### WHAT YOU HAVE TO DO
Please restate, word for word, the lines below that begin at the one with "var ReplaceText: string);" and end at the one with "ShlObj, FileCtrl;". Leave out all other lines.

· · ·

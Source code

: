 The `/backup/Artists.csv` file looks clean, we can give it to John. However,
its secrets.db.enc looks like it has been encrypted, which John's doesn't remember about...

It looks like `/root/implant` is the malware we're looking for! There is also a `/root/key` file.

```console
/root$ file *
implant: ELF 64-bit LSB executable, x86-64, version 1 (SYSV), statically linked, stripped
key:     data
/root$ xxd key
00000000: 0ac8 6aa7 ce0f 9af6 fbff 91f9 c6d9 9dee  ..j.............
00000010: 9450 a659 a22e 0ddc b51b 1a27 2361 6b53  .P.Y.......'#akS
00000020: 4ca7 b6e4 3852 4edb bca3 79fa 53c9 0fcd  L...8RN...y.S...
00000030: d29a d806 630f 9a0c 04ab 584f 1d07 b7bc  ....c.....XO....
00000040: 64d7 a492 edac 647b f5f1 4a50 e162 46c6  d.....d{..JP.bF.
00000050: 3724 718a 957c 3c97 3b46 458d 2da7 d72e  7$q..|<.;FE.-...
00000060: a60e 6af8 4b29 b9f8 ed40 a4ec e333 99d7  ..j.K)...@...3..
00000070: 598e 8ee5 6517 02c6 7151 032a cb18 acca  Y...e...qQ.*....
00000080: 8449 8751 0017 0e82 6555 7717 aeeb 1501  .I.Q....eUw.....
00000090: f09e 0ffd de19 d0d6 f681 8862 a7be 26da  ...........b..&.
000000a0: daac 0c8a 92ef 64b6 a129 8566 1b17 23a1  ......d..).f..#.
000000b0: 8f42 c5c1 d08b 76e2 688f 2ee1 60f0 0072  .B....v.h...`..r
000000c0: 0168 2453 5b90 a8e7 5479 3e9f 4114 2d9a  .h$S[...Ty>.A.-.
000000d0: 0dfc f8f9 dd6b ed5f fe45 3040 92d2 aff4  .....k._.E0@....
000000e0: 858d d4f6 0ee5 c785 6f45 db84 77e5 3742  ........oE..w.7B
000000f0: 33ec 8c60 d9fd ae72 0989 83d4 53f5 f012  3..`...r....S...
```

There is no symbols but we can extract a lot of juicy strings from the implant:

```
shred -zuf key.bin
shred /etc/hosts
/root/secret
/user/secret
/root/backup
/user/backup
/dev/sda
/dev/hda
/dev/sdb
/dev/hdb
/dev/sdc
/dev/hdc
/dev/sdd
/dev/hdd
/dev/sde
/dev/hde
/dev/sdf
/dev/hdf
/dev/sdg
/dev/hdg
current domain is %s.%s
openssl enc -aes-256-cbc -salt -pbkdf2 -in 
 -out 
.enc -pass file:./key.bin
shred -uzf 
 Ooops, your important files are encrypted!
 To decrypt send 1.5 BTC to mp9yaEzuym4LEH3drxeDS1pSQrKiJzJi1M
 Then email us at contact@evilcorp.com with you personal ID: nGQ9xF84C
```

· · ·

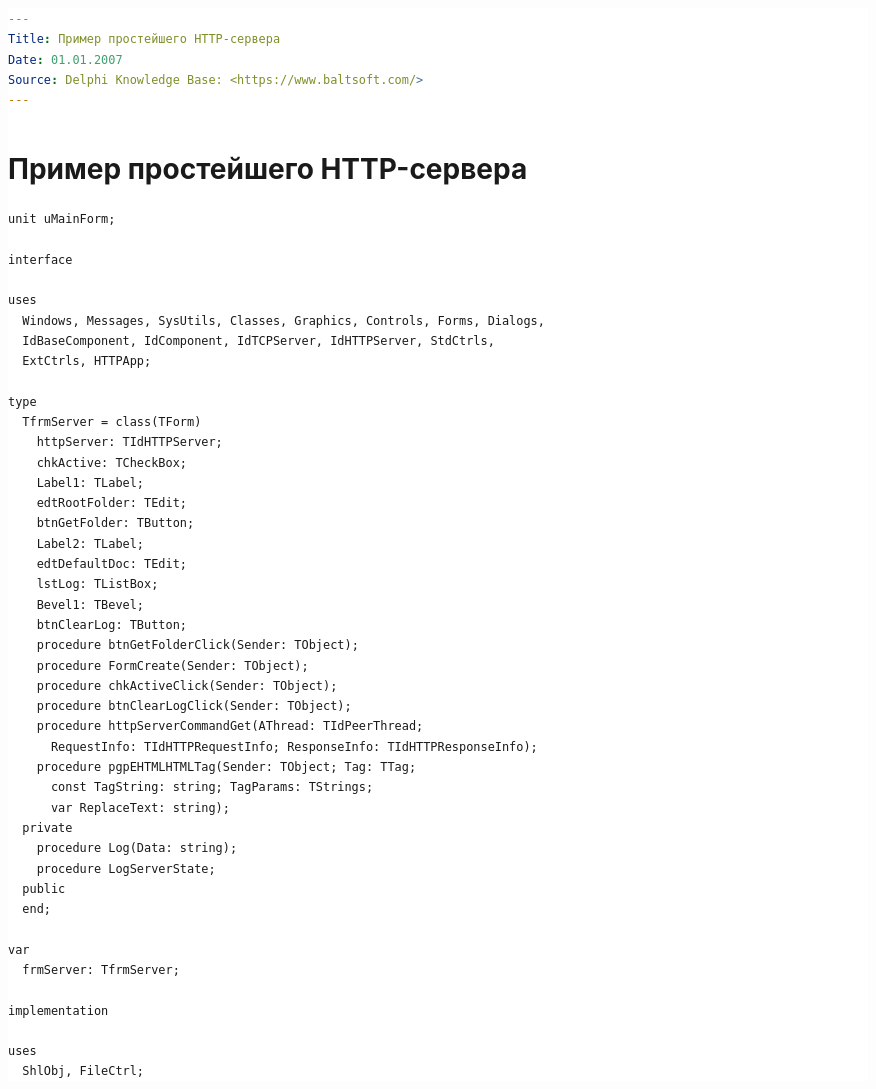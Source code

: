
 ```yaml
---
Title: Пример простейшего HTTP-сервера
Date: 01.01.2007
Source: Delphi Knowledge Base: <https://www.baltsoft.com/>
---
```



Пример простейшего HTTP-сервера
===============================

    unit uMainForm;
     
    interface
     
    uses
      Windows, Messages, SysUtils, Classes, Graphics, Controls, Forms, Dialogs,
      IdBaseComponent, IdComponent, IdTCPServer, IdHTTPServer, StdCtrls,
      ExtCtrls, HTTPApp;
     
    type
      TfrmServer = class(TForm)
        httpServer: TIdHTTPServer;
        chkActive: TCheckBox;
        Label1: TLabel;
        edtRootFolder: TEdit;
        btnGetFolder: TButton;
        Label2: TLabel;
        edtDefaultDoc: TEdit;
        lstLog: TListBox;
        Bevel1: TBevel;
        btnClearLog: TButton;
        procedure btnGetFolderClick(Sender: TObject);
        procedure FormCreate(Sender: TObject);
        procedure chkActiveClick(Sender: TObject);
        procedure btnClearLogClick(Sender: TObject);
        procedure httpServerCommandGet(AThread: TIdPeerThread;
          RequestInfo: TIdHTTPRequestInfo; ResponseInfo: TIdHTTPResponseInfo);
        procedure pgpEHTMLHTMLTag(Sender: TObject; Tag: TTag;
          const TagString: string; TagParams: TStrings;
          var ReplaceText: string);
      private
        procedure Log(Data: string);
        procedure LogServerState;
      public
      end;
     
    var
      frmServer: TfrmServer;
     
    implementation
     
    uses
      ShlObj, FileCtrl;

· · ·

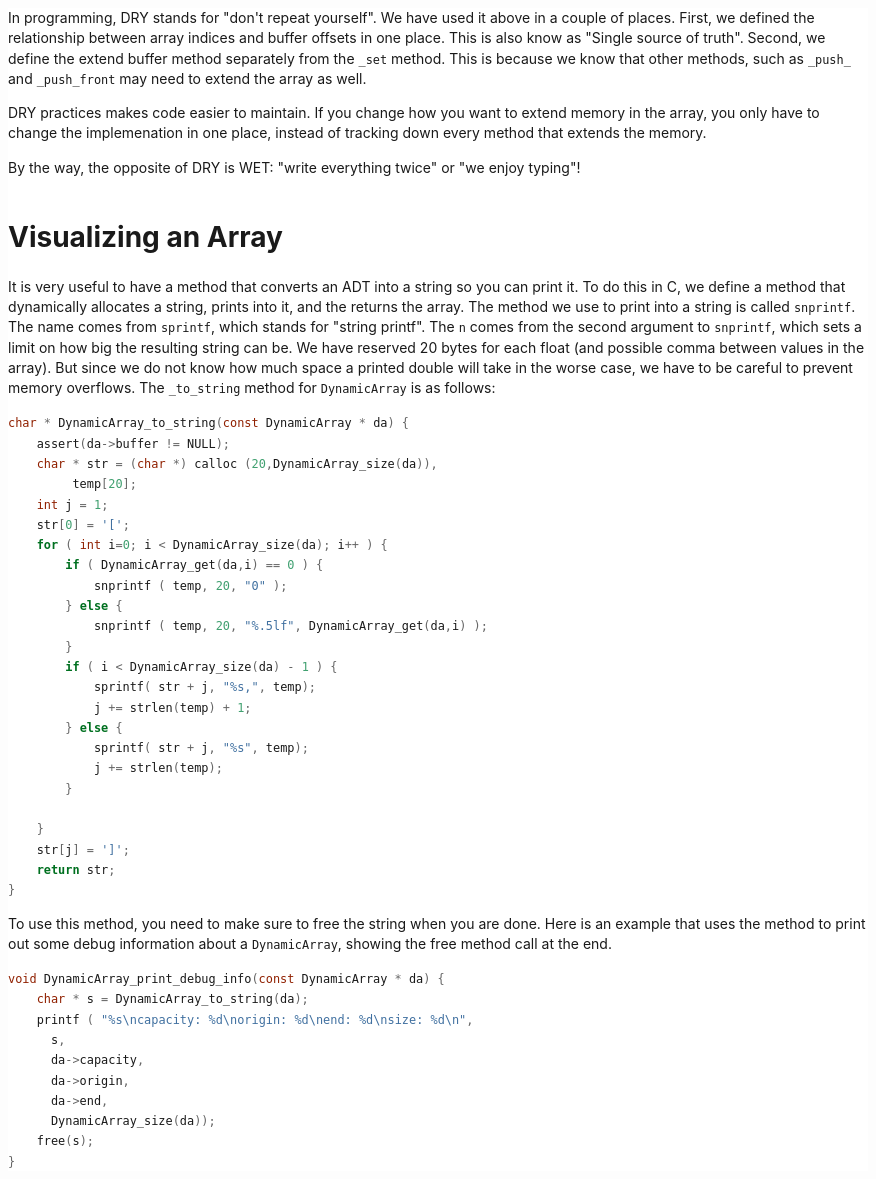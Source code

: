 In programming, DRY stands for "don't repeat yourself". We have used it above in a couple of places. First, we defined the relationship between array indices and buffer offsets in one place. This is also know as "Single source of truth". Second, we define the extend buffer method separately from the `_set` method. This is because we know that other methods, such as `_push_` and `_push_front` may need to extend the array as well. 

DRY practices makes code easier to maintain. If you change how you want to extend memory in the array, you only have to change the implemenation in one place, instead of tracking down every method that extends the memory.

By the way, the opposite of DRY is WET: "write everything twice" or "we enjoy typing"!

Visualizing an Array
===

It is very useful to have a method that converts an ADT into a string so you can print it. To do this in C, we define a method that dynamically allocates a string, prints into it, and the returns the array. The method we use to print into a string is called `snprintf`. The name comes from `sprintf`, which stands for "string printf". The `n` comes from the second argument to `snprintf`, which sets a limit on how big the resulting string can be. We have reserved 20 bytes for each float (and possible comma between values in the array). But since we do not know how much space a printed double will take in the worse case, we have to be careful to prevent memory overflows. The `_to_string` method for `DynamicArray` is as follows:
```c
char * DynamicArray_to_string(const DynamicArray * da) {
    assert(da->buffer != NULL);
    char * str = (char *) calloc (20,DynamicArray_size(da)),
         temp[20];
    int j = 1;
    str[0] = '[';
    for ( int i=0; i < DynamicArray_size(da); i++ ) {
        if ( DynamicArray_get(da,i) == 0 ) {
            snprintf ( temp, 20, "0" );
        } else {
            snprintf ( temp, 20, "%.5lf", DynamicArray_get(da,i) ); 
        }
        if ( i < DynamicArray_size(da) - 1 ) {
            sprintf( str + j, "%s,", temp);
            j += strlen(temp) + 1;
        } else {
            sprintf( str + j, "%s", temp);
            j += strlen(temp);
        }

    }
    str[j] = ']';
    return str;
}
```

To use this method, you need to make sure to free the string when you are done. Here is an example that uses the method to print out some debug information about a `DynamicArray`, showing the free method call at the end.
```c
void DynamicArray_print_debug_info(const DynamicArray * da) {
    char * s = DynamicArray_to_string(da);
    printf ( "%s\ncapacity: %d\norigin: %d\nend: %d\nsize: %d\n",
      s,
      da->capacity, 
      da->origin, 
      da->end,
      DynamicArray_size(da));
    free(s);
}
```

· · ·

### ANSWER BOX
          var ReplaceText: string);
      private
        procedure Log(Data: string);
        procedure LogServerState;
      public
      end;
     
    var
      frmServer: TfrmServer;
     
    implementation
     
    uses
      ShlObj, FileCtrl;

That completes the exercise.